The arsenal is believed not only to have contained small firearms but larger weapons too, and a collection of this size was certainly a risky undertaking. What would have happened to the aquarium and Højgaard – who must have been the one to provide the resistance with the hiding place – wouldn’t have been pretty if the Nazis ever learned of its secondary occupation.
The legendary arsenal
Likewise, it’s unlikely we’ll ever learn what the weapons were used for, or how crucial their role actually was – resistance members simply took what they needed and left.
After Højgaard’s death in the 1960s, the story of the weapons arsenal took on a mythical status – one of numerous local anecdotes told by the aquarium’s oldest employees but never verified.
Then, a few years ago, cleaning staff at the aquarium found a helmet of the kind used by the Danish resistance fighters, which had lain forgotten under a small step for over 50 years.
Murky waters
Less honourable was the aquarium’s role in what has been described as Denmark’s largest ever environmental cover-up.
In 1973, two aquarium researchers, the husband-and-wife team Inge and Jan Boetius, were ordered by the Ministry of Fisheries to conduct a report on Kærgård Plantage, an area of Jutland’s coast close to Esbjerg.
Potentially hazardous waste had been dumped there by the nearby Grindsted Works since 1956 – all known and approved by public authorities.
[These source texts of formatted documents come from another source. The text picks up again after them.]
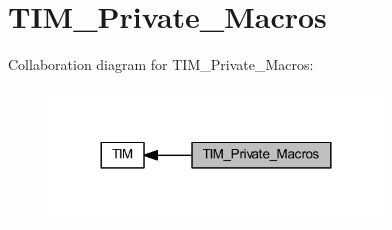\hypertarget{group___t_i_m___private___macros}{}\section{T\+I\+M\+\_\+\+Private\+\_\+\+Macros}
\label{group___t_i_m___private___macros}
Collaboration diagram for T\+I\+M\+\_\+\+Private\+\_\+\+Macros\+:
\nopagebreak
\begin{figure}[H]
\begin{center}
\leavevmode
\includegraphics[width=252pt]{group___t_i_m___private___macros}
\end{center}
\end{figure}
The pair were to assess the effect the chemicals might be having on saltwater fishes.
Implicated in a conspiracy
The Boetius report concluded that although no negative effects had been found on any fish, these results should be viewed with caution, as it was impossible to predict any long-term consequences. The newly-established Environment Ministry, however, used the report as evidence that no further course of action was needed.
When the extent of the government-approved dumping became public knowledge, it developed into an environmental scandal implicating the Boetiuses and the then-head of the aquarium, Arne Schiøtz, as part of a ministerial conspiracy.
Schiøtz maintained that the Environment Ministry had misinterpreted the report’s conclusions – and just managed to cling to his job throughout the storm.